Intervista a Silvia Pianezzola, protagonista del rècital Natale a teatro

Domenica, alle ore 18.00,  per la Stagione  Quinteatro 2017/2018, organizzata da Le Alte Terre di Mezzo, di Tania Alioto,  in collaborazione  con il Comune di Milazzo  e diretta  dal regista e attore Giuseppe Pollicina, andrà in scena, al Teatro Trifiletti, il Recital (spettacolo fuori abbonamento) dal titolo Natale a Teatro. Protagonista  la  bellissima  voce di Silvia Pianezzola, accompagnata al  pianoforte dal Maestro Antonino Averna, la quale  ci ha concesso una breve intervista.

Come si articolerĂ  lo spettacolo che vedremo in scena domenica prossima?

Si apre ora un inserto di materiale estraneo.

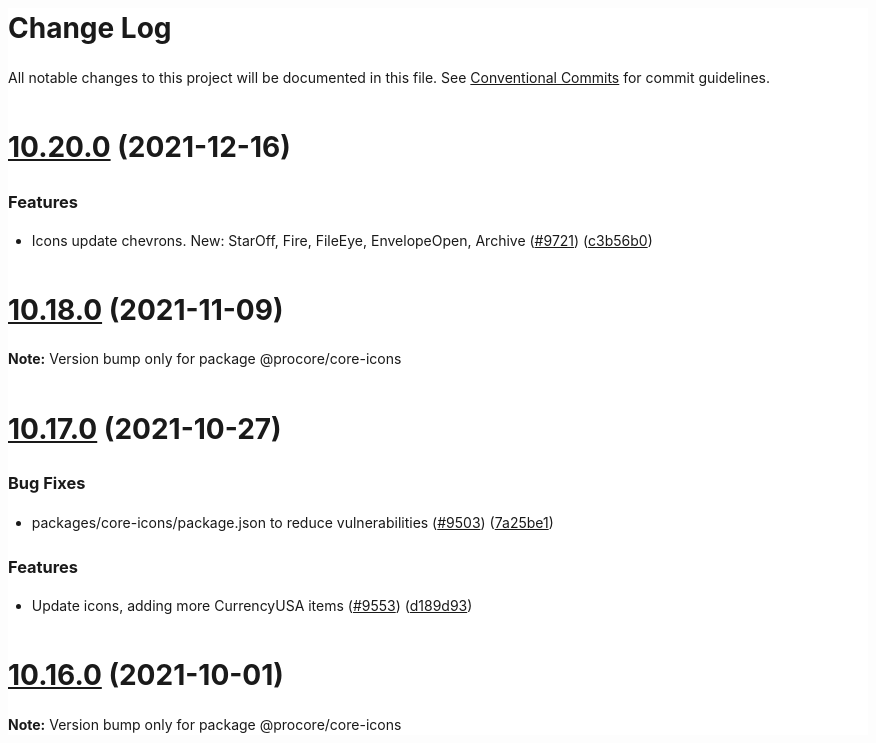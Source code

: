 # Change Log

All notable changes to this project will be documented in this file.
See [Conventional Commits](https://conventionalcommits.org) for commit guidelines.

# [10.20.0](https://github.com/procore/core/compare/v10.19.0...v10.20.0) (2021-12-16)


### Features

* Icons update chevrons. New: StarOff, Fire, FileEye, EnvelopeOpen, Archive ([#9721](https://github.com/procore/core/issues/9721)) ([c3b56b0](https://github.com/procore/core/commit/c3b56b037585aec7218bdacfe2b0adad362e8c35))





# [10.18.0](https://github.com/procore/core/compare/v10.17.0...v10.18.0) (2021-11-09)

**Note:** Version bump only for package @procore/core-icons





# [10.17.0](https://github.com/procore/core/compare/v10.16.0...v10.17.0) (2021-10-27)


### Bug Fixes

* packages/core-icons/package.json to reduce vulnerabilities ([#9503](https://github.com/procore/core/issues/9503)) ([7a25be1](https://github.com/procore/core/commit/7a25be1e649f7d077b8845bb647648989b6b491a))


### Features

* Update icons, adding more CurrencyUSA items ([#9553](https://github.com/procore/core/issues/9553)) ([d189d93](https://github.com/procore/core/commit/d189d93d6f10286989b67fbe85d79abb8d305070))





# [10.16.0](https://github.com/procore/core/compare/v10.15.0...v10.16.0) (2021-10-01)

**Note:** Version bump only for package @procore/core-icons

Lo spettacolo rispetterà la formula classica del Recital ovvero nel nostro caso, l’esecuzione di Arie del repertorio nazionale ed internazionale per la maggior parte tratte dalle Opere composte dai più famosi operisti

Ci parli dei suoi esordi. Cosa l’ha spinta a scegliere il Belcanto piuttosto che il genere pop, neo melodico e così via?

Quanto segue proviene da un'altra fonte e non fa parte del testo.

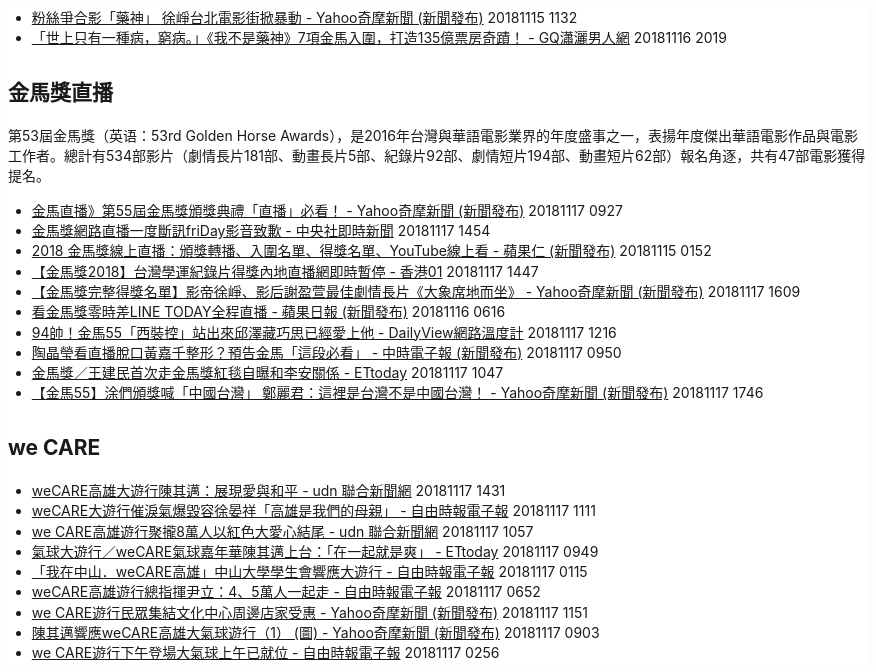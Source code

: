 - [粉絲爭合影「藥神」 徐崢台北電影街掀暴動 - Yahoo奇摩新聞 (新聞發布)](https://tw.news.yahoo.com/%E7%B2%89%E7%B5%B2%E7%88%AD%E5%90%88%E5%BD%B1-%E8%97%A5%E7%A5%9E-%E5%BE%90%E5%B4%A2%E5%8F%B0%E5%8C%97%E9%9B%BB%E5%BD%B1%E8%A1%97%E6%8E%80%E6%9A%B4%E5%8B%95-110000642.html "粉絲爭合影「藥神」 徐崢台北電影街掀暴動 - Yahoo奇摩新聞 (新聞發布)") 20181115 1132
- [「世上只有一種病，窮病。」《我不是藥神》7項金馬入圍，打造135億票房奇蹟！ - GQ瀟灑男人網](https://www.gq.com.tw/entertainment/movie/content-37869.html "「世上只有一種病，窮病。」《我不是藥神》7項金馬入圍，打造135億票房奇蹟！ - GQ瀟灑男人網") 20181116 2019

## 金馬獎直播

第53屆金馬獎（英语：53rd Golden Horse Awards），是2016年台灣與華語電影業界的年度盛事之一，表揚年度傑出華語電影作品與電影工作者。總計有534部影片（劇情長片181部、動畫長片5部、紀錄片92部、劇情短片194部、動畫短片62部）報名角逐，共有47部電影獲得提名。
- [金馬直播》第55屆金馬獎頒獎典禮「直播」必看！ - Yahoo奇摩新聞 (新聞發布)](https://tw.news.yahoo.com/%E9%87%91%E9%A6%AC%E7%9B%B4%E6%92%AD-%E7%AC%AC55%E5%B1%86%E9%87%91%E9%A6%AC%E7%8D%8E%E9%A0%92%E7%8D%8E%E5%85%B8%E7%A6%AE-%E7%9B%B4%E6%92%AD-%E5%BF%85%E7%9C%8B-091946158.html "金馬直播》第55屆金馬獎頒獎典禮「直播」必看！ - Yahoo奇摩新聞 (新聞發布)") 20181117 0927
- [金馬獎網路直播一度斷訊friDay影音致歉 - 中央社即時新聞](https://www.cna.com.tw/news/firstnews/201811170244.aspx "金馬獎網路直播一度斷訊friDay影音致歉 - 中央社即時新聞") 20181117 1454
- [2018 金馬獎線上直播：頒獎轉播、入圍名單、得獎名單、YouTube線上看 - 蘋果仁 (新聞發布)](https://applealmond.com/posts/44101 "2018 金馬獎線上直播：頒獎轉播、入圍名單、得獎名單、YouTube線上看 - 蘋果仁 (新聞發布)") 20181115 0152
- [【金馬獎2018】台灣學運紀錄片得獎內地直播網即時暫停 - 香港01](https://www.hk01.com/%E9%9B%BB%E5%BD%B1/260336/%E9%87%91%E9%A6%AC%E7%8D%8E2018-%E5%8F%B0%E7%81%A3%E5%AD%B8%E9%81%8B%E7%B4%80%E9%8C%84%E7%89%87%E5%BE%97%E7%8D%8E-%E5%85%A7%E5%9C%B0%E7%9B%B4%E6%92%AD%E7%B6%B2%E5%8D%B3%E6%99%82%E6%9A%AB%E5%81%9C "【金馬獎2018】台灣學運紀錄片得獎內地直播網即時暫停 - 香港01") 20181117 1447
- [【金馬獎完整得獎名單】影帝徐崢、影后謝盈萱最佳劇情長片《大象席地而坐》 - Yahoo奇摩新聞 (新聞發布)](https://tw.news.yahoo.com/%E7%9B%B4%E6%92%AD-%E6%8C%81%E7%BA%8C%E6%9B%B4%E6%96%B0-%E7%AC%AC55%E5%B1%86%E9%87%91%E9%A6%AC%E7%8D%8E%E5%BE%97%E7%8D%8E%E5%90%8D%E5%96%AE-105500454.html "【金馬獎完整得獎名單】影帝徐崢、影后謝盈萱最佳劇情長片《大象席地而坐》 - Yahoo奇摩新聞 (新聞發布)") 20181117 1609
- [看金馬獎零時差LINE TODAY全程直播 - 蘋果日報 (新聞發布)](https://tw.appledaily.com/new/realtime/20181116/1467624/ "看金馬獎零時差LINE TODAY全程直播 - 蘋果日報 (新聞發布)") 20181116 0616
- [94帥！金馬55「西裝控」站出來邱澤藏巧思已經愛上他   - DailyView網路溫度計](https://dailyview.tw/Popular/Detail/3374 "94帥！金馬55「西裝控」站出來邱澤藏巧思已經愛上他   - DailyView網路溫度計") 20181117 1216
- [陶晶瑩看直播脫口黃嘉千整形？預告金馬「這段必看」 - 中時電子報 (新聞發布)](https://www.chinatimes.com/realtimenews/20181117002320-260404 "陶晶瑩看直播脫口黃嘉千整形？預告金馬「這段必看」 - 中時電子報 (新聞發布)") 20181117 0950
- [金馬獎／王建民首次走金馬獎紅毯自曝和李安關係 - ETtoday](https://star.ettoday.net/news/1308932 "金馬獎／王建民首次走金馬獎紅毯自曝和李安關係 - ETtoday") 20181117 1047
- [【金馬55】涂們頒獎喊「中國台灣」 鄭麗君：這裡是台灣不是中國台灣！ - Yahoo奇摩新聞 (新聞發布)](https://tw.news.yahoo.com/%E9%87%91%E9%A6%AC55-%E6%B6%82%E5%80%91%E9%A0%92%E7%8D%8E%E5%96%8A-%E4%B8%AD%E5%9C%8B%E5%8F%B0%E7%81%A3-%E9%84%AD%E9%BA%97%E5%90%9B-%E9%80%99%E8%A3%A1%E6%98%AF%E5%8F%B0%E7%81%A3%E4%B8%8D%E6%98%AF%E4%B8%AD%E5%9C%8B%E5%8F%B0%E7%81%A3-172203733.html "【金馬55】涂們頒獎喊「中國台灣」 鄭麗君：這裡是台灣不是中國台灣！ - Yahoo奇摩新聞 (新聞發布)") 20181117 1746

## we CARE


- [weCARE高雄大遊行陳其邁：展現愛與和平 - udn 聯合新聞網](https://udn.com/news/story/12599/3486886 "weCARE高雄大遊行陳其邁：展現愛與和平 - udn 聯合新聞網") 20181117 1431
- [weCARE大遊行催淚氣爆毀容徐晏祥「高雄是我們的母親」 - 自由時報電子報](http://news.ltn.com.tw/news/politics/breakingnews/2615883 "weCARE大遊行催淚氣爆毀容徐晏祥「高雄是我們的母親」 - 自由時報電子報") 20181117 1111
- [we CARE高雄遊行聚攏8萬人以紅色大愛心結尾 - udn 聯合新聞網](https://udn.com/news/story/6656/3486539 "we CARE高雄遊行聚攏8萬人以紅色大愛心結尾 - udn 聯合新聞網") 20181117 1057
- [氣球大遊行／weCARE氣球嘉年華陳其邁上台：「在一起就是爽」 - ETtoday](https://www.ettoday.net/news/20181117/1308774.htm "氣球大遊行／weCARE氣球嘉年華陳其邁上台：「在一起就是爽」 - ETtoday") 20181117 0949
- [「我在中山．weCARE高雄」中山大學學生會響應大遊行 - 自由時報電子報](http://news.ltn.com.tw/news/politics/breakingnews/2615372 "「我在中山．weCARE高雄」中山大學學生會響應大遊行 - 自由時報電子報") 20181117 0115
- [weCARE高雄遊行總指揮尹立：4、5萬人一起走 - 自由時報電子報](http://news.ltn.com.tw/news/politics/breakingnews/2615642 "weCARE高雄遊行總指揮尹立：4、5萬人一起走 - 自由時報電子報") 20181117 0652
- [we CARE遊行民眾集結文化中心周邊店家受惠 - Yahoo奇摩新聞 (新聞發布)](https://tw.news.yahoo.com/care%E9%81%8A%E8%A1%8C%E6%B0%91%E7%9C%BE%E9%9B%86%E7%B5%90-%E6%96%87%E5%8C%96%E4%B8%AD%E5%BF%83%E5%91%A8%E9%82%8A%E5%BA%97%E5%AE%B6%E5%8F%97%E6%83%A0-110613464.html "we CARE遊行民眾集結文化中心周邊店家受惠 - Yahoo奇摩新聞 (新聞發布)") 20181117 1151
- [陳其邁響應weCARE高雄大氣球遊行（1） (圖) - Yahoo奇摩新聞 (新聞發布)](https://tw.news.yahoo.com/%E9%99%B3%E5%85%B6%E9%82%81%E9%9F%BF%E6%87%89wecare%E9%AB%98%E9%9B%84%E5%A4%A7%E6%B0%A3%E7%90%83%E9%81%8A%E8%A1%8C-1-%E5%9C%96-084258686.html "陳其邁響應weCARE高雄大氣球遊行（1） (圖) - Yahoo奇摩新聞 (新聞發布)") 20181117 0903
- [we CARE遊行下午登場大氣球上午已就位 - 自由時報電子報](http://news.ltn.com.tw/news/politics/breakingnews/2615429 "we CARE遊行下午登場大氣球上午已就位 - 自由時報電子報") 20181117 0256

La scelta nasce dalla necessità di voler studiare ed interessarsi non solo al canto e quindi con lo studio della tecnica in particolare ma a tutta la Musica (colta s’intende) e dunque la decisione di voler frequentare il più alto grado di formazione negli studi musicali ovvero il Conservatorio.

Cosa pensa del panorama musicale attuale?

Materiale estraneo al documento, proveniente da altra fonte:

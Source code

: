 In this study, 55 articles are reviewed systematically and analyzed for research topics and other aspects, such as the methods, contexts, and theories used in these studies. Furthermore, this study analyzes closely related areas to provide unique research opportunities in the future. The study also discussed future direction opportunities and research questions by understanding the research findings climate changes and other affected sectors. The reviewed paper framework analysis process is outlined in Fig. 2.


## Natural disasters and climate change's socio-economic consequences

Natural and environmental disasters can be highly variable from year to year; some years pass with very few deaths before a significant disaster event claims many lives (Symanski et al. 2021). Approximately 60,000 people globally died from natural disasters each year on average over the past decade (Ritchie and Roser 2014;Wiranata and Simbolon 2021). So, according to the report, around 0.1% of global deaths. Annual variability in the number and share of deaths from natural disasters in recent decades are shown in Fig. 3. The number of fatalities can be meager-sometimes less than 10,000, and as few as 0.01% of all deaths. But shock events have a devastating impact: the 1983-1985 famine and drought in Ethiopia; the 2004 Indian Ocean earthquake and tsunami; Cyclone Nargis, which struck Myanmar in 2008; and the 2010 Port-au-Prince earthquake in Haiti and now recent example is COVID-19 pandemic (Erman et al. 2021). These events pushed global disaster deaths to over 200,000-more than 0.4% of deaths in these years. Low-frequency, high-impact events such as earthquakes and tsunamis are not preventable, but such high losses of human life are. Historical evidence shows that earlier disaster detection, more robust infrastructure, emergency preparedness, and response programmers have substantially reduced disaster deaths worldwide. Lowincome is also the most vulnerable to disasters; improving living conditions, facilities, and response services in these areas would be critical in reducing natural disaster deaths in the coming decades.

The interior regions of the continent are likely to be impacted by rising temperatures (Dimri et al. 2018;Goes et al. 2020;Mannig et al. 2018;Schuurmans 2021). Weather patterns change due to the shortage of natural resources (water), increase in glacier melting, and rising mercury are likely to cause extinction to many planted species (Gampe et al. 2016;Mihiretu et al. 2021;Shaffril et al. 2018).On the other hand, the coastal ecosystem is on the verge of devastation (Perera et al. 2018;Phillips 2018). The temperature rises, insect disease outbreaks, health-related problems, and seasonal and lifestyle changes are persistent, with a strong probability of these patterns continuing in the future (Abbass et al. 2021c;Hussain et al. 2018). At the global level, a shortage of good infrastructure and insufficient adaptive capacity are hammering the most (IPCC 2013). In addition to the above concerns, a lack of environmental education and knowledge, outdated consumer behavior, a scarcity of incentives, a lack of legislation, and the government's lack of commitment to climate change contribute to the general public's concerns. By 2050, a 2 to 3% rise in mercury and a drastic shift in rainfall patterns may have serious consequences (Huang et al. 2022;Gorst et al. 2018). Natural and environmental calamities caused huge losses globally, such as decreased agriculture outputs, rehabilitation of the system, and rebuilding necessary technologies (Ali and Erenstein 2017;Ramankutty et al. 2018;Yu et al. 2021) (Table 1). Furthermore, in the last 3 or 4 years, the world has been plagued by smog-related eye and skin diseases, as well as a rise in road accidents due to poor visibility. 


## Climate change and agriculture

Che cosa penso? Che non ci sia più voglia di studiare e dedicarsi in maniera consapevole e impiegando tutto il tempo che serve a fare bene. Oggi, e mi riferisco ai più giovani, mi rendo conto che non c’è più la pazienza di aspettare e sudarsi un buon risultato, ma solo di cercare di fare tutto e subito e naturalmente con scarsi risultati!

Emergere nel Belcanto non è cosa facile.  Prendendo atto di ciò cosa consiglierebbe ai giovani che si vogliano avvicinare a questa disciplina artistica?

In realtà ho in parte risposto nella domanda precedente. Tanto studio e soprattutto la ricerca di un buon insegnante a cui affidarsi. Io sono stata sempre molto fortunata sotto questo punto di vista. Ovviamente questo vale per qualunque genere musicale e direi anche che non bisogna fermarsi alla conoscenza di un solo strumento o genere ma bisogna ascoltare tanto e leggere! Dopotutto un musicista è una persona di cultura o almeno dovrebbe provare ad esserlo.

Come vede il futuro del teatro italiano a fronte del difficile momento di crisi che sta attraversando?

Nei momenti di crisi, storicamente si è sempre tagliato nella cultura e questo nostro lungo e nero periodo che stiamo attraversando non è l’eccezione. La Musica colta, l’Opera, la Musica in generale, non sono considerate neanche come materie da insegnare nelle scuole se non ad indirizzo musicale e questo la dice lunga. I più giovani non conoscono e non si avvicinano se non a quelle forme di più semplice fruizione. Per non parlare poi del Sud, della Sicilia, della Provincia di Messina…

Si dice che ciascun artista abbia un rapporto profondo e a volte conflittuale riguardo la disciplina che esercita.  Lei come si pone nei confronti del Belcanto, cosa rappresenta per lei?

Lo studio del Belcanto ha sicuramente un inizio e non una fine! Però ogni suono conquistato, ogni posizione recepita e fatta propria, ogni risultato positivo riguardo l’interpretazione di un’aria o di un piccolo frammento, sono tasselli che si interiorizzano e fanno crescere! Ci sono di certo i periodi in cui si è meno predisposti, si ha meno tempo da dedicare, dopotutto il canto ha anche un approccio molto fisico e non solo mentale, però l’importante è non demoralizzarsi e farsi trasportare dalla passione che si ha, diversamente tutto diventerebbe molto più complicato!